I believe that discipline takes different forms depending on what it was that my son did to warrant the discipline.

I also believe in having grace and giving chances being that he’s only three and is still learning to understand the different between right and wrong, or to just simply listen to what I may ask him to do at any given moment. But all in all I don’t enjoy disciplining my son. I don’t enjoy giving him a little spanking on the bottom or even raising my voice at him.

But it must be done.

Now before you go and think it, let me clarify that this is not a post about the parallels of me as a father and God the Father and how He disciplines us, etc, etc. This is not that. But I saw something the other day that caught my attention within that realm.

At this stage my son likes to say no to everything. I tell him to do something, he says no. I ask him again, he says no. He says no to a lot of things as of late, and my wife and I are trying our best to break this new little habit.

So I had to discipline my son the other day because of this very thing. I warned him first, but to no avail. He still disobeyed. So I gave him a little whack on his bottom. Not hard, not a full swing, just enough to get his attention and to let him know he did something wrong. And like most times my son cries.

But he doesn’t just cry.

After being disciplined, my son opens his arms and wants to be held by me, or in his own words, among the tears and snot, “let me hug you”.

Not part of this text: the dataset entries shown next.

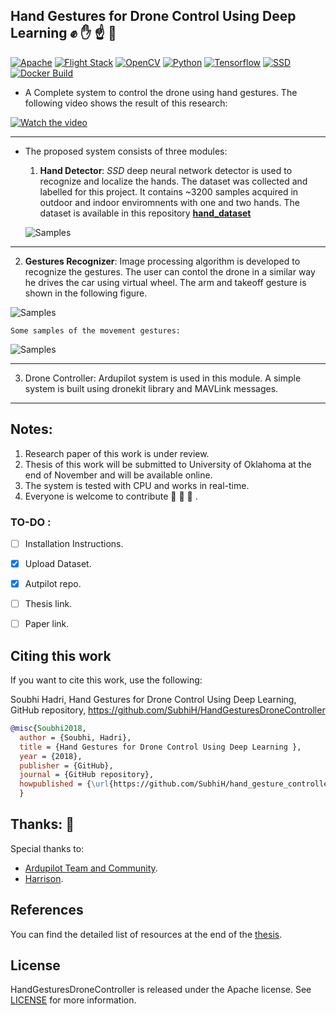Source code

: ## Hand Gestures for Drone Control Using Deep Learning :fist:  :hand:  :point_up:  :raised_hands:


[![Apache](https://img.shields.io/badge/License-Apache--2.0-red.svg)](https://opensource.org/licenses/Apache-2.0)
[![Flight Stack](https://img.shields.io/badge/Flight%20Stack-Ardupilot-blue.svg)](http://ardupilot.org)
[![OpenCV](https://img.shields.io/badge/OpenCV-3.4-red.svg)](https://pypi.org/project/opencv-python/)
[![Python](https://img.shields.io/badge/Python-2.7-red.svg)](https://docs.python.org/release/2.7.15/)
[![Tensorflow](https://img.shields.io/badge/TensorFlow-1.11-red.svg)](https://www.tensorflow.org/)
[![SSD](https://img.shields.io/badge/Detector-SSD-yellowgreen.svg)](https://arxiv.org/abs/1512.02325)
[![Docker Build](https://img.shields.io/docker/automated/jrottenberg/ffmpeg.svg)](https://github.com/SubhiH/hand_gesture_controller/blob/master/Dockerfile)

- A Complete system to control the drone using hand gestures. The following video shows the result of this research:


[![Watch the video](https://github.com/SubhiH/hand_gesture_controller/blob/master/demo/demo_1.png)](https://www.youtube.com/watch?v=_vK-ca2MNX4)

---

- The proposed system consists of three modules:

  1.  **Hand Detector**: *SSD* deep neural network detector is used to recognize and localize the hands. 
  The dataset was collected and labelled for this project. It contains ~3200 samples acquired in outdoor and indoor enviromnents with one and two hands. The dataset is available in this repository [**hand_dataset**](https://github.com/SubhiH/hand_dataset)
  
  ![Samples](https://github.com/SubhiH/hand_gesture_controller/blob/master/demo/demo_2.png)
  

---


  2. **Gestures Recognizer**: Image processing algorithm is developed to recognize the gestures. The user can contol the drone in a similar way he drives the car using virtual wheel. The arm and takeoff gesture is shown in the following figure.
  
   ![Samples](https://github.com/SubhiH/hand_gesture_controller/blob/master/demo/demo_3.png)
    
    Some samples of the movement gestures:
    
   ![Samples](https://github.com/SubhiH/hand_gesture_controller/blob/master/demo/demo_4.png)
   
---


  3.  Drone Controller: Ardupilot system is used in this module. A simple system is built using dronekit library and MAVLink messages.


---

## Notes:

1.  Research paper of this work is under review.
2.  Thesis of this work will be submitted to University of Oklahoma at the end of November and will be available online.
3.  The system is tested with CPU and works in real-time.
4.  Everyone is welcome to contribute :candy: :doughnut: :ice_cream: .


### TO-DO :

- [ ] Installation Instructions.
- [x] Upload Dataset.
- [x] Autpilot repo.
- [ ] Thesis link.
- [ ] Paper link.


## Citing this work

If you want to cite this work, use the following:

Soubhi Hadri, Hand Gestures for Drone Control Using Deep Learning, GitHub repository, https://github.com/SubhiH/HandGesturesDroneController
```bib
@misc{Soubhi2018,
  author = {Soubhi, Hadri},
  title = {Hand Gestures for Drone Control Using Deep Learning },
  year = {2018},
  publisher = {GitHub},
  journal = {GitHub repository},
  howpublished = {\url{https://github.com/SubhiH/hand_gesture_controller}}
  }
```

## Thanks: :pray:

Special thanks to:

- [Ardupilot Team and Community](http://ardupilot.org/about/team).
- [Harrison](https://github.com/Sentdex).


## References

You can find the detailed list of resources at the end of the [thesis](https://github.com/SubhiH/hand_dataset).


## License

HandGesturesDroneController is released under the Apache license. See [LICENSE](https://github.com/SubhiH/hand_gesture_controller/blob/master/LICENSE) for more information.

Now this has happened numerous times (no I don’t beat my kid, so don’t call child protective services on me), but this never stood out to me as it did this particular night.

So do you see what he did? Did you get that?

I disciplined him, I hurt him with my little whack on the bottom, and his reaction is what… he wants me to hold and comfort him.

Not that he gets mad and walks away. Not that he wants to lash out and retaliate. Not that he screams and questions why did I do that and he doesn’t agree with it. Not that he feels like I should have disciplined him another way. No, he took the punishment and then wants me, the ‘punisher’, to comfort him.

Hebrews 12 says this. (emphasis mine)

“4-11: In this all-out match against sin, others have suffered far worse than you, to say nothing of what Jesus went through—all that bloodshed! So don’t feel sorry for yourselves. Or have you forgotten how good parents treat children, and that God regards you as his children?
My dear child, don’t shrug off God’s discipline,
but don’t be crushed by it either.
It’s the child he loves that he disciplines;
the child he embraces, he also corrects.

God is educating you; that’s why you must never drop out. He’s treating you as dear children. This trouble you’re in isn’t punishment; it’s training, the normal experience of children. Only irresponsible parents leave children to fend for themselves. Would you prefer an irresponsible God? We respect our own parents for training and not spoiling us, so why not embrace God’s training so we can truly live? While we were children, our parents did what seemed best to them. But God is doing what is best for us, training us to live God’s holy best. At the time, discipline isn’t much fun. It always feels like it’s going against the grain. Later, of course, it pays off handsomely, for it’s the well-trained who find themselves mature in their relationship with God.”

God disciplines us because He loves us, because He’s forming us more into His own image, because He can’t leave us the way we are. Sometimes it’s just because we’re acting a fool and He needs to put us back in our place. But His correction is always out of love for us. It’s never to hurt us, though at times it hurts.

Now here’s the question and parallel.

What if we as His children, reacted to His loving discipline, the way my son reacts to me when I discipline him?

Silence….

I know that I’ve had numerous ‘arguments’ (if you even want to call them that), with God about and during certain times in my life where I felt like how He handled a certain situation wasn’t the best way. And instead of taking comfort in the Father’s arms and His love and intentions for me, I instead ranted and raved, shook my fist, cried, and ran away. I didn’t ask for a ‘hug’ like my son does.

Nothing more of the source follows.